Look through the entries below and report how many lines hold the string "varepsilon". Only the number is wanted.

--------

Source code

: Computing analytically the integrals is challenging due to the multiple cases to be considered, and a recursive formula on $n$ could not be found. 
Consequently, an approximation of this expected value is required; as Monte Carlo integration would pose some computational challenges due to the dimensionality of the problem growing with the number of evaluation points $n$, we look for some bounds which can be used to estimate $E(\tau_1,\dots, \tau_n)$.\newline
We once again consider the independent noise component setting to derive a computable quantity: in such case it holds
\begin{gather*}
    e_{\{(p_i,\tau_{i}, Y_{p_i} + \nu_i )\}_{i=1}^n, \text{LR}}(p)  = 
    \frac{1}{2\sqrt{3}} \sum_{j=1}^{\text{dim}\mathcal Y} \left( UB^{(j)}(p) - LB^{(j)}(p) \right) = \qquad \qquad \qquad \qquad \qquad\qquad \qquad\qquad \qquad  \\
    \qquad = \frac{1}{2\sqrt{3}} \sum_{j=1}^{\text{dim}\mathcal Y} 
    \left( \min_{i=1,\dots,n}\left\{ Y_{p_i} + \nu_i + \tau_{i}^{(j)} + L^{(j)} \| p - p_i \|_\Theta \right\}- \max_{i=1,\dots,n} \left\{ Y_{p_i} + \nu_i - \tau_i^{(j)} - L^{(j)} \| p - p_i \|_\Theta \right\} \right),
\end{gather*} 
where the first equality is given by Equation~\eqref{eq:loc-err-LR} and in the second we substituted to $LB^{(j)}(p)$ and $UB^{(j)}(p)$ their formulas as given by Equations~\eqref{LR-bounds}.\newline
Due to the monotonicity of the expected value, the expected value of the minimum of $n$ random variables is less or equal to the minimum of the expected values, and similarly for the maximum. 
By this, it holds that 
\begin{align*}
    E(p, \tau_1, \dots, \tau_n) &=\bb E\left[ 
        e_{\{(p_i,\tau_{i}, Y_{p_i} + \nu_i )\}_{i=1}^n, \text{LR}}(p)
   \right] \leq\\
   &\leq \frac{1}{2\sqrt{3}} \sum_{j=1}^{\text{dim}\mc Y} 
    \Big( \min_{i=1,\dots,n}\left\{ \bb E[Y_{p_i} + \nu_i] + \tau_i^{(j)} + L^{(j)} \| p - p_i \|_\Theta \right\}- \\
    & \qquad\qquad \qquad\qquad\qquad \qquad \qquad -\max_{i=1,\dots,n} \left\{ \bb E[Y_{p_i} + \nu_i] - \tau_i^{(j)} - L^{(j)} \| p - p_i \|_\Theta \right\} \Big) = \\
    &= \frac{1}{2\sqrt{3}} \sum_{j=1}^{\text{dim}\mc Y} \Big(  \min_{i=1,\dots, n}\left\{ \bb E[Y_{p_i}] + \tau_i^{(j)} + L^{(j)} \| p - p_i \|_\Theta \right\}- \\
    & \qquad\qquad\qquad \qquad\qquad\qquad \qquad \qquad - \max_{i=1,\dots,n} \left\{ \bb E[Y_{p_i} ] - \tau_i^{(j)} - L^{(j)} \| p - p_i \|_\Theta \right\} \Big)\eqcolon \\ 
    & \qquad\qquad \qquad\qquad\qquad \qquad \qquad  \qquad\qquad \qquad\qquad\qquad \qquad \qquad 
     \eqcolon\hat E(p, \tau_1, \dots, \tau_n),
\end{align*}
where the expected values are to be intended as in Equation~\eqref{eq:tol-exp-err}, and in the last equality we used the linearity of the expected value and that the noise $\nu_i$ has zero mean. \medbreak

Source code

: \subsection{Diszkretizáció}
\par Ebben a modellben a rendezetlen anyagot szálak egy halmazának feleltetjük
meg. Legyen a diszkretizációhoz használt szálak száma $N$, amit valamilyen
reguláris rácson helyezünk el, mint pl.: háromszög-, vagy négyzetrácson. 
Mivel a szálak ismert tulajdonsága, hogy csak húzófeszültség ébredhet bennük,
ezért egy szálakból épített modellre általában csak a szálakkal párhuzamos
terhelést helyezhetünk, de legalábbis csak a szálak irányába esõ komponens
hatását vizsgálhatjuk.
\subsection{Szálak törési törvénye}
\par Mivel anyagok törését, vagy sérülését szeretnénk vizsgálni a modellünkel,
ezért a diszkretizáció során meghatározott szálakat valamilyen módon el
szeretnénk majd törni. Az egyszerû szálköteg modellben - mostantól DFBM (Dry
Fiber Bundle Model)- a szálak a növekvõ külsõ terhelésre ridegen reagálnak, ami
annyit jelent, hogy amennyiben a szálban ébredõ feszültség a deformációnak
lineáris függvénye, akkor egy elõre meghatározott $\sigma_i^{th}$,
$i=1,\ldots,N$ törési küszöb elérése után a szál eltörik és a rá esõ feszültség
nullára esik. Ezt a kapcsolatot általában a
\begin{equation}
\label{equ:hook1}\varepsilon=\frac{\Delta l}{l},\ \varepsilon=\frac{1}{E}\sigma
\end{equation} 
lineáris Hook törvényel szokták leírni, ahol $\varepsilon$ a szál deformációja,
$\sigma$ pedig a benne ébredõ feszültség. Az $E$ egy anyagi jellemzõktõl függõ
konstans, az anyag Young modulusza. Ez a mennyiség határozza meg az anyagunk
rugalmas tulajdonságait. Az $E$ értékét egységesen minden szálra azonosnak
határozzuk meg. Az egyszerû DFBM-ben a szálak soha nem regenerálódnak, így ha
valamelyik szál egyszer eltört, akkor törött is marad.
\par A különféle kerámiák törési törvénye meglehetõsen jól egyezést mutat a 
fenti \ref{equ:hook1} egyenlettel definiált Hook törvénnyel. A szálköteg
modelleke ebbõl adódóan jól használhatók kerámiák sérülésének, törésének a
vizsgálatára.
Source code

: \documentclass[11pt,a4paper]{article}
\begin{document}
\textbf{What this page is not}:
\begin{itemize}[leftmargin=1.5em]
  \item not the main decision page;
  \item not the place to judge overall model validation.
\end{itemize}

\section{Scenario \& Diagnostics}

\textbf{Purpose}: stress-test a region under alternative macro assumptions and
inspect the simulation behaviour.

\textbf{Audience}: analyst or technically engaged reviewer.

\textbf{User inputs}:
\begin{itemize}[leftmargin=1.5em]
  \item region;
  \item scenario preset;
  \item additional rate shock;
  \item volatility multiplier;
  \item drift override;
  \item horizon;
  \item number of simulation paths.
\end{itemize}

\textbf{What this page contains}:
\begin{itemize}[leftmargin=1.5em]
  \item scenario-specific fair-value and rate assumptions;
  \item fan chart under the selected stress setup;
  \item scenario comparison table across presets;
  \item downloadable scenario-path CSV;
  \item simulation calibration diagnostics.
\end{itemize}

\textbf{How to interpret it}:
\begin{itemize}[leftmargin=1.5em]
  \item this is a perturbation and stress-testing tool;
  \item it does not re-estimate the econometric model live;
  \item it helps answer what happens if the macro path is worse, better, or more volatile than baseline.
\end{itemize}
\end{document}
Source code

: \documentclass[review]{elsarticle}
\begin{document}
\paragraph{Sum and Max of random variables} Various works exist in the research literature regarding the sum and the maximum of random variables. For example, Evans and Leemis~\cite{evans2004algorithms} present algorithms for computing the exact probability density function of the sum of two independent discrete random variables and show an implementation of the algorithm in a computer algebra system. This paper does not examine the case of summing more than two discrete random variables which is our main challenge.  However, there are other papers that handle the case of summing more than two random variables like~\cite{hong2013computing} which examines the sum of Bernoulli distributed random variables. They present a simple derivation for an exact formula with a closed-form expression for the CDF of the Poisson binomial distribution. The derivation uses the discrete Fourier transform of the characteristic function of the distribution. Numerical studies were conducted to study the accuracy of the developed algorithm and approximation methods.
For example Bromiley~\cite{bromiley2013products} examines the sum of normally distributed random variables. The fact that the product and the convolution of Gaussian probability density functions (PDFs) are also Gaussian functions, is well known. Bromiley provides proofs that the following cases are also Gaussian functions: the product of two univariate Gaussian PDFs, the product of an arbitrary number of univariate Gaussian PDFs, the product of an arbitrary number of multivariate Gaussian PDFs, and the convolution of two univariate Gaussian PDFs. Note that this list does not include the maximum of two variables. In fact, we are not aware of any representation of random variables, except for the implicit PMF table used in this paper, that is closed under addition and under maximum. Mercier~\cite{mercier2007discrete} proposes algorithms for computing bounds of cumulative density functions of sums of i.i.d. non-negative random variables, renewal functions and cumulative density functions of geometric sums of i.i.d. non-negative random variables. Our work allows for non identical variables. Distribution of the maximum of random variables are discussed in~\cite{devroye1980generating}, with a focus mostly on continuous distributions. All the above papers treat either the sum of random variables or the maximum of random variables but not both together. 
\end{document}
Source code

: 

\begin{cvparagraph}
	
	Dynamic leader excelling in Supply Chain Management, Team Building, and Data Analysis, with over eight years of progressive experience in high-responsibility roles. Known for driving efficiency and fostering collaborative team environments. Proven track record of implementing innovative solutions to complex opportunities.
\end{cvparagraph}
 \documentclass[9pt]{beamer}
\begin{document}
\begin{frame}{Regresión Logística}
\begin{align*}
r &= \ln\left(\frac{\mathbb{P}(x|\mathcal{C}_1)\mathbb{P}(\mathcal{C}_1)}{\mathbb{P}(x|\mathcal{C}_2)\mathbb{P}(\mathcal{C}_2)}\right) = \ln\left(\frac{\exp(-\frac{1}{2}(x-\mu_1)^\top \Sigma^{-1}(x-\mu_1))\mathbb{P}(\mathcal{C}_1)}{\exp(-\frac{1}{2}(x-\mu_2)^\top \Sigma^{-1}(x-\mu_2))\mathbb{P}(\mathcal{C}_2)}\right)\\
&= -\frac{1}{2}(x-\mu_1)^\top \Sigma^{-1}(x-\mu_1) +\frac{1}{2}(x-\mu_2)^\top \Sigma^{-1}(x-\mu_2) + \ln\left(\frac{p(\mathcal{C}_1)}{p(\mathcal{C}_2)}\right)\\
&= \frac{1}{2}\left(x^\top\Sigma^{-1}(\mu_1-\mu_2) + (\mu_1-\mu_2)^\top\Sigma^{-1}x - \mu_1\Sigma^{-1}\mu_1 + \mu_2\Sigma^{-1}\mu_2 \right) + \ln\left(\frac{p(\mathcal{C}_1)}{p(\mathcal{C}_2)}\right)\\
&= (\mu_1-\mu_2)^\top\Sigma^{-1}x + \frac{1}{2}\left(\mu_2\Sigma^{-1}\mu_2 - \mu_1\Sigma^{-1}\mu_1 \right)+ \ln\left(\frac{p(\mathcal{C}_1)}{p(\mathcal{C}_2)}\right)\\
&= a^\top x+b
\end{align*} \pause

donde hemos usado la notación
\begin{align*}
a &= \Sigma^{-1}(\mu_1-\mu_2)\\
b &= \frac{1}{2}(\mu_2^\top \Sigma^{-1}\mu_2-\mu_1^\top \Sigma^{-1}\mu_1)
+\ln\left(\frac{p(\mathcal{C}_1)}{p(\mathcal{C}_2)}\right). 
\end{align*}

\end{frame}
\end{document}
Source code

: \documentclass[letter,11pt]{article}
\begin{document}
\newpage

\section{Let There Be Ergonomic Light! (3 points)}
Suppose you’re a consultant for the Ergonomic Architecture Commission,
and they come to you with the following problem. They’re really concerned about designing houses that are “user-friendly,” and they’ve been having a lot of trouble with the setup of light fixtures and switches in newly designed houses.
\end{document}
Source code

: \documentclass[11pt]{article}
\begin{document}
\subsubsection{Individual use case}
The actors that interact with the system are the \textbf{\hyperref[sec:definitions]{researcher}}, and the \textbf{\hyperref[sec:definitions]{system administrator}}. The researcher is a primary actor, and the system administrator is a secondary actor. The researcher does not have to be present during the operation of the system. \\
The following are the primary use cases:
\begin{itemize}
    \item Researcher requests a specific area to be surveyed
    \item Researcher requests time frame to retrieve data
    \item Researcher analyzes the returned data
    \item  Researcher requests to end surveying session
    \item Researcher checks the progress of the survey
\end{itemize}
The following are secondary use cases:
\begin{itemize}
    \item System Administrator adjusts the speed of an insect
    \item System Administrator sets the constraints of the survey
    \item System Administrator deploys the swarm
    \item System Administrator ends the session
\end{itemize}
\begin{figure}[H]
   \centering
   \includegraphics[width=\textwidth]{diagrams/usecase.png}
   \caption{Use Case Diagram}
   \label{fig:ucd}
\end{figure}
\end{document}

--------

RESPONSE AREA | 2